The starter homes initiative, in the format set out in the Bill, was a manifesto commitment at the last election, and this amendment does not seek to undermine the concept or to diminish the number of first-time buyers whom starter homes can help. But the amendment tries to ensure that this new initiative is not so generous that it displaces, by the end of this Parliament, a very high proportion of all new homes for those who, with the best will in the world, are not going to buy a property in the near future. As with so much of the Bill, we may or may not be unnecessarily anxious about the Government’s intentions, because so much of the detail remains for later regulations. We have all been entirely sympathetic to the Minister, who has had to tell us so many times that our questions cannot yet be answered. The only way to resolve key concerns is with changes to the Bill, as with Amendment 1.

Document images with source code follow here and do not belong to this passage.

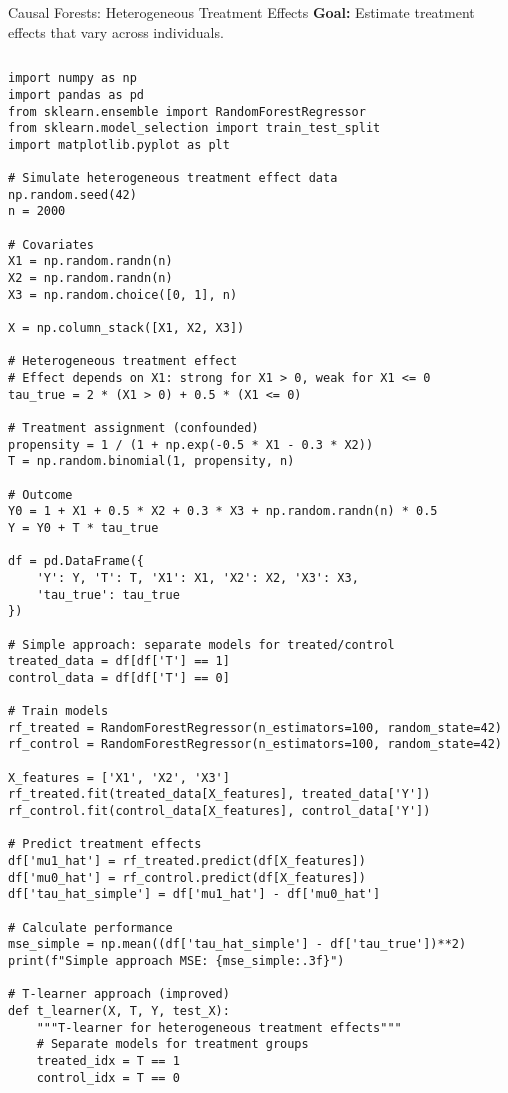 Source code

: \documentclass[aspectratio=169,11pt]{beamer}
\begin{document}
\begin{frame}[fragile]{Causal Forests: Heterogeneous Treatment Effects}
\textbf{Goal:} Estimate treatment effects that vary across individuals.

\begin{columns}
\begin{column}{0.55\textwidth}
\begin{lstlisting}[basicstyle=\ttfamily\tiny]
import numpy as np
import pandas as pd
from sklearn.ensemble import RandomForestRegressor
from sklearn.model_selection import train_test_split
import matplotlib.pyplot as plt

# Simulate heterogeneous treatment effect data
np.random.seed(42)
n = 2000

# Covariates
X1 = np.random.randn(n)
X2 = np.random.randn(n)
X3 = np.random.choice([0, 1], n)

X = np.column_stack([X1, X2, X3])

# Heterogeneous treatment effect
# Effect depends on X1: strong for X1 > 0, weak for X1 <= 0
tau_true = 2 * (X1 > 0) + 0.5 * (X1 <= 0)

# Treatment assignment (confounded)
propensity = 1 / (1 + np.exp(-0.5 * X1 - 0.3 * X2))
T = np.random.binomial(1, propensity, n)

# Outcome
Y0 = 1 + X1 + 0.5 * X2 + 0.3 * X3 + np.random.randn(n) * 0.5
Y = Y0 + T * tau_true

df = pd.DataFrame({
    'Y': Y, 'T': T, 'X1': X1, 'X2': X2, 'X3': X3,
    'tau_true': tau_true
})

# Simple approach: separate models for treated/control
treated_data = df[df['T'] == 1]
control_data = df[df['T'] == 0]

# Train models
rf_treated = RandomForestRegressor(n_estimators=100, random_state=42)
rf_control = RandomForestRegressor(n_estimators=100, random_state=42)

X_features = ['X1', 'X2', 'X3']
rf_treated.fit(treated_data[X_features], treated_data['Y'])
rf_control.fit(control_data[X_features], control_data['Y'])

# Predict treatment effects
df['mu1_hat'] = rf_treated.predict(df[X_features])
df['mu0_hat'] = rf_control.predict(df[X_features])
df['tau_hat_simple'] = df['mu1_hat'] - df['mu0_hat']

# Calculate performance
mse_simple = np.mean((df['tau_hat_simple'] - df['tau_true'])**2)
print(f"Simple approach MSE: {mse_simple:.3f}")

# T-learner approach (improved)
def t_learner(X, T, Y, test_X):
    """T-learner for heterogeneous treatment effects"""
    # Separate models for treatment groups
    treated_idx = T == 1
    control_idx = T == 0
    

\end{lstlisting}
\end{column}
\end{columns}
\end{frame}
\end{document}

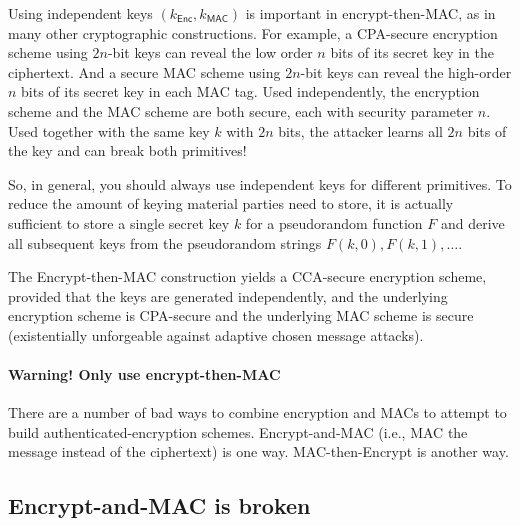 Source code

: Using independent keys $(k_\mathsf{Enc}, k_\mathsf{MAC})$ is important 
in encrypt-then-MAC, as in many other cryptographic constructions.
For example, a CPA-secure encryption scheme using $2n$-bit keys can reveal
the low order $n$ bits of its secret key in the ciphertext.
And a secure MAC scheme using $2n$-bit keys can reveal the high-order
$n$ bits of its secret key in each MAC tag.
Used independently, the encryption scheme and the MAC scheme are both
secure, each with security parameter $n$.
Used together with the same key $k$ with $2n$ bits, the attacker learns all $2n$ bits
of the key and can break both primitives!

So, in general, you should always use independent keys for different primitives.
To reduce the amount of keying material parties need to store, it is actually 
sufficient to store a single secret key $k$ for a pseudorandom function $F$
and derive all subsequent keys from the pseudorandom strings $F(k, 0), F(k, 1), \dots$.

\begin{theorem}[Informal]
The Encrypt-then-MAC construction yields a CCA-secure encryption scheme,
provided that the keys are generated independently, and the underlying encryption scheme is CPA-secure and the
underlying MAC scheme is secure (existentially unforgeable against adaptive chosen message attacks).
\end{theorem}

\paragraph{Warning! \textbf{Only} use encrypt-then-MAC}
There are a number of bad ways to combine encryption and MACs to attempt to
build authenticated-encryption schemes.
Encrypt-and-MAC (i.e., MAC the message instead of the ciphertext) is one
way.  MAC-then-Encrypt is another way.

\newcommand{\bits}{\{0,1\}}
\newcommand{\Tag}{\operatorname{Tag}}
\newcommand{\Vrfy}{\operatorname{Verify}}
\newcommand{\EncAM}{\operatorname{Enc}^{\mathrm{E\&M}}}
\newcommand{\DecAM}{\operatorname{Dec}^{\mathrm{E\&M}}}
\newcommand{\EncME}{\operatorname{Enc}^{\mathrm{MtE}}}
\newcommand{\DecME}{\operatorname{Dec}^{\mathrm{MtE}}}

\subsection{Encrypt-and-MAC is broken}

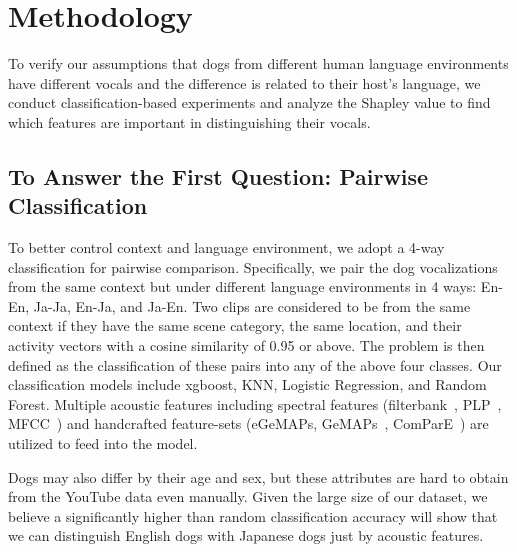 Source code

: \section{Methodology}
\label{sec:method}
To verify our assumptions that dogs from different human language environments have different vocals and the difference is related to their host's language, we conduct classification-based experiments and analyze the Shapley value to find which features are important in distinguishing their vocals. %

\subsection{To Answer the First Question: Pairwise Classification}


To better control context and language environment, we adopt a 4-way classification for pairwise comparison. Specifically, we pair the dog vocalizations from the same context but under different language environments in 4 ways: En-En, Ja-Ja, En-Ja, and Ja-En. Two clips are considered to be from the same context if they have the same scene category, the same location, and their activity vectors with a cosine similarity of 0.95 or above. The problem is then defined as the classification of these pairs into any of the above four classes. Our classification models include xgboost, KNN, Logistic Regression, and Random Forest. Multiple acoustic features including spectral features (filterbank~\cite{strang1996wavelets}, PLP~\cite{hermansky1990perceptual}, MFCC~\cite{davis1980comparison}) and handcrafted feature-sets (eGeMAPs, GeMAPs~\cite{eyben2015geneva}, ComParE~\cite{schuller2013interspeech}) are utilized to feed into the model. 

Dogs may also differ by their
age and sex, but these attributes are hard to obtain from the YouTube data even manually.
Given the large size of our dataset, we believe a significantly higher than random classification
accuracy will show that we can distinguish English dogs with Japanese dogs just 
by acoustic features.  

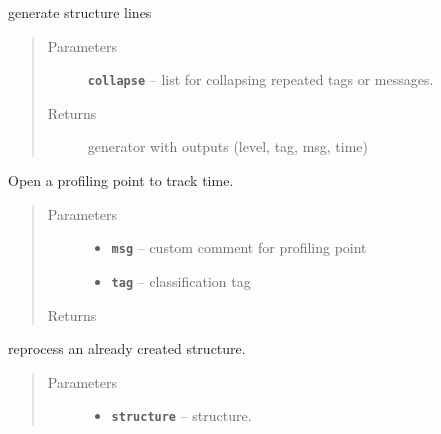 \documentclass[letterpaper,10pt,english]{sphinxmanual}
\begin{document}
\begin{fulllineitems}

\begin{fulllineitems}
\label{RRtoolbox.lib:RRtoolbox.lib.root.profiler.lines_unformatted}
generate structure lines
\begin{quote}\begin{description}
\item[{Parameters}] \leavevmode
\textbf{\texttt{collapse}} -- list for collapsing repeated tags or messages.

\item[{Returns}] \leavevmode
generator with outputs (level, tag, msg, time)

\end{description}\end{quote}

\end{fulllineitems}


\begin{fulllineitems}
\label{RRtoolbox.lib:RRtoolbox.lib.root.profiler.open_point}
Open a profiling point to track time.
\begin{quote}\begin{description}
\item[{Parameters}] \leavevmode\begin{itemize}
\item {} 
\textbf{\texttt{msg}} -- custom comment for profiling point

\item {} 
\textbf{\texttt{tag}} -- classification tag

\end{itemize}

\item[{Returns}] \leavevmode


\end{description}\end{quote}

\end{fulllineitems}


\begin{fulllineitems}
\label{RRtoolbox.lib:RRtoolbox.lib.root.profiler.restructure}
reprocess an already created structure.
\begin{quote}\begin{description}
\item[{Parameters}] \leavevmode\begin{itemize}
\item {} 
\textbf{\texttt{structure}} -- structure.


\end{itemize}
\end{description}
\end{quote}
\end{fulllineitems}
\end{fulllineitems}
\end{document}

The starter homes scheme of 20% discounts for 200,000 first-time buyers is the flagship policy in the Bill. Those buying in London could get help to the tune of £112,000, while those outside London could get more than £60,000. Without Amendment 1, those discounts would take the form of grants that the purchaser can keep when they sell after a period initially set at five years, but with the Government now suggesting eight years. A 20% discount on the average value of property acquired by first-time buyers last year would be £43,000, so 200,000 starter homes will cost the country some £8.6 billion, assuming no further increases in house prices over the life of this Parliament. The resources to pay for this generous subsidy are to be found partially by switching government grants away from affordable rented housing and, most prominently, by switching the present requirement on housebuilders to include affordable rented homes in their new developments to, instead, including a proportion of starter homes. In relation to grants for social housing by 2021, virtually no grant aid will be available to housing associations or councils for affordable rented homes, which will mean the lowest level of support for those who cannot be home buyers since 1919—that is, for a full 100 years. Switching the gains from granting planning consent, or Section 106 agreements, as they are called, away from helping poorer families and single people to instead supplying starter homes, will hugely diminish this highly successful method of achieving affordable housing for rent.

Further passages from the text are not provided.